*** Opening Data excerpts ***
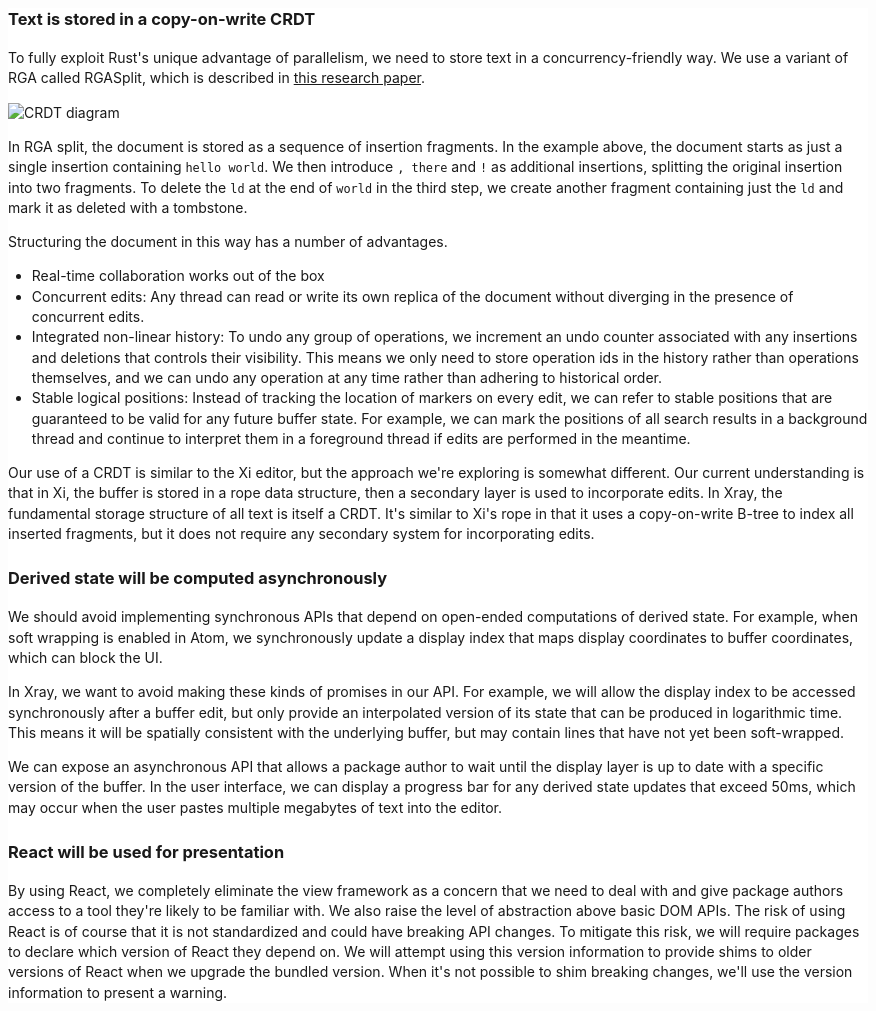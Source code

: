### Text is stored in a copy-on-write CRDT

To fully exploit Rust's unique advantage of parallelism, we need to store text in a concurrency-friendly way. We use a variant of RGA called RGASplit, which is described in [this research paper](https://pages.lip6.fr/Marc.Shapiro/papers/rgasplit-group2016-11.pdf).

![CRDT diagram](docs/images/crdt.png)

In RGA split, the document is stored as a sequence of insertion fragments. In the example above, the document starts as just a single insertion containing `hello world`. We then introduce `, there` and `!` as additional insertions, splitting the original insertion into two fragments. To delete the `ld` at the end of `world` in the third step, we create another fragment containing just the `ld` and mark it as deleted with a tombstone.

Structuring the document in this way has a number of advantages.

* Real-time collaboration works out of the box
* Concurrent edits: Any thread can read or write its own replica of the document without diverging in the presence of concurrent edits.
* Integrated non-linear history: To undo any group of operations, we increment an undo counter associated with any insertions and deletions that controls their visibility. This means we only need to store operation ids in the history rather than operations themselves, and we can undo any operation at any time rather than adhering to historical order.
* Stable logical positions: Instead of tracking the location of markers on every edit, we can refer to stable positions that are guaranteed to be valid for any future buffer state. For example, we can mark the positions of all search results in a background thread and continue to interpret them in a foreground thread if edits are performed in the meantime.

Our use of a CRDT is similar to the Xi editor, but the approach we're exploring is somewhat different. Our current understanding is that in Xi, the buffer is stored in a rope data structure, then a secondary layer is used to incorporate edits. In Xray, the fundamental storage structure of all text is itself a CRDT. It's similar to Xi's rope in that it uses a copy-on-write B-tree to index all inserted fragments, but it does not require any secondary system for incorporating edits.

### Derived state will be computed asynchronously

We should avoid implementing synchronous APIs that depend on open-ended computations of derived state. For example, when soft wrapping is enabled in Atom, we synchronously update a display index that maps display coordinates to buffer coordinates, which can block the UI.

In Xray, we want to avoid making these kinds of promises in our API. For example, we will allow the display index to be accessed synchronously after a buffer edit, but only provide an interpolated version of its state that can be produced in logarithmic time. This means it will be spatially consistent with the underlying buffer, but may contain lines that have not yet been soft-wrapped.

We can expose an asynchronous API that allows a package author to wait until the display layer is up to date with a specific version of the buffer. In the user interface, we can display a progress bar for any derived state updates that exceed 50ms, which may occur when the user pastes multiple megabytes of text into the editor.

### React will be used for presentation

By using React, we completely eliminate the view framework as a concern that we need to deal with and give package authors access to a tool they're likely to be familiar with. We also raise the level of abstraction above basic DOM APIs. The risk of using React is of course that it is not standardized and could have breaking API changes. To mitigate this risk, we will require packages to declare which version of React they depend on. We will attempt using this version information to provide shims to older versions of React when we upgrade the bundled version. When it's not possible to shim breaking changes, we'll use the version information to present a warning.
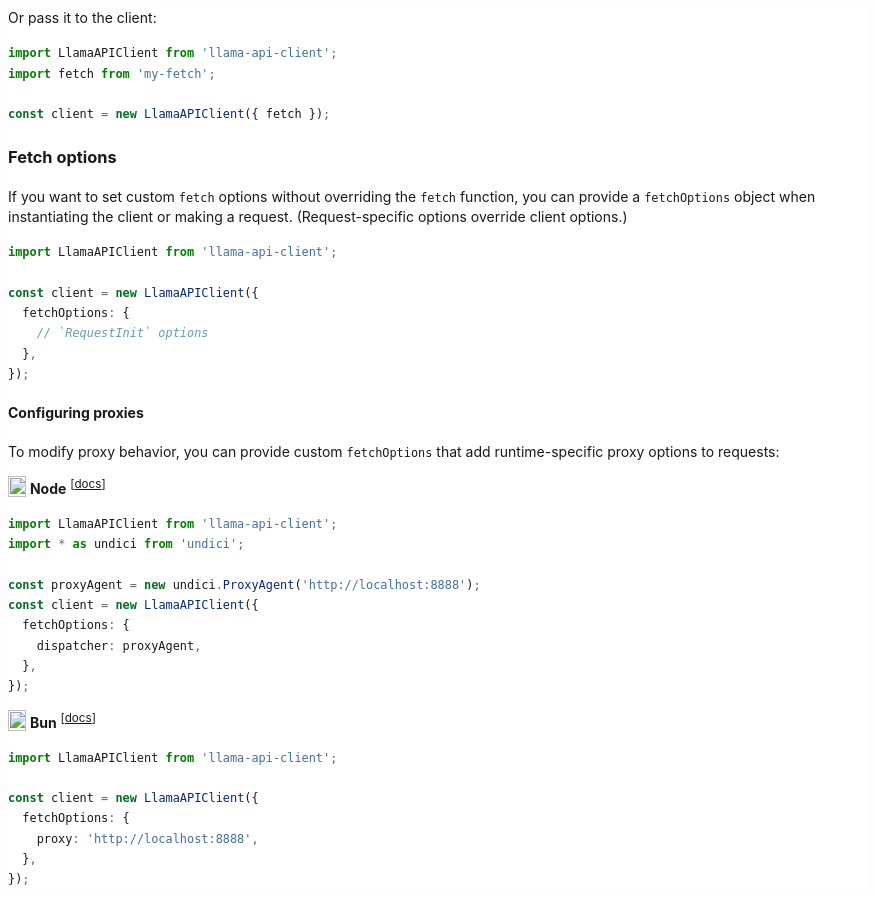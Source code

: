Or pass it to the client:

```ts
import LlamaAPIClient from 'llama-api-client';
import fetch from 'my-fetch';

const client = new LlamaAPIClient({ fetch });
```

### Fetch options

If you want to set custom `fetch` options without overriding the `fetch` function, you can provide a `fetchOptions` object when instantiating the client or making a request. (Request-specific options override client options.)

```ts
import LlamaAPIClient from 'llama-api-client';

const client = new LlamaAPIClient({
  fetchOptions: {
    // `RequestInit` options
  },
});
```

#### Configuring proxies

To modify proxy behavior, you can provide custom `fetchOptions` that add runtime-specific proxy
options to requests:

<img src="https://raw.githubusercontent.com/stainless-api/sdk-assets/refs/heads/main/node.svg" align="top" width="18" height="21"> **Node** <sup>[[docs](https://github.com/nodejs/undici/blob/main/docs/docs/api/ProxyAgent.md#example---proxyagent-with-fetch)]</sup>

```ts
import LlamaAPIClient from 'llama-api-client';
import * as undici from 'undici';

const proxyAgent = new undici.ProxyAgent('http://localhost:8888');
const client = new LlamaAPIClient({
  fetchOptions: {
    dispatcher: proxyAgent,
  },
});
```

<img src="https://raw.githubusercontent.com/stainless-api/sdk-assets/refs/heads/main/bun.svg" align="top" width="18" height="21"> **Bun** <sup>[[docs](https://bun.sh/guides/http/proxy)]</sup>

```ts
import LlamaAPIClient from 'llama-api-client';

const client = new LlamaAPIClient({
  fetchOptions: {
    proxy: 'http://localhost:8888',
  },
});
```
*** Closing Data excerpts ***
Only the lines from the first line of the entries through the line containing "of concurrent edits." should be output, exactly as they are, without pictures.

Source code

:### Text is stored in a copy-on-write CRDT

To fully exploit Rust's unique advantage of parallelism, we need to store text in a concurrency-friendly way. We use a variant of RGA called RGASplit, which is described in [this research paper](https://pages.lip6.fr/Marc.Shapiro/papers/rgasplit-group2016-11.pdf).

![CRDT diagram](docs/images/crdt.png)

In RGA split, the document is stored as a sequence of insertion fragments. In the example above, the document starts as just a single insertion containing `hello world`. We then introduce `, there` and `!` as additional insertions, splitting the original insertion into two fragments. To delete the `ld` at the end of `world` in the third step, we create another fragment containing just the `ld` and mark it as deleted with a tombstone.

Structuring the document in this way has a number of advantages.

* Real-time collaboration works out of the box
* Concurrent edits: Any thread can read or write its own replica of the document without diverging in the presence of concurrent edits.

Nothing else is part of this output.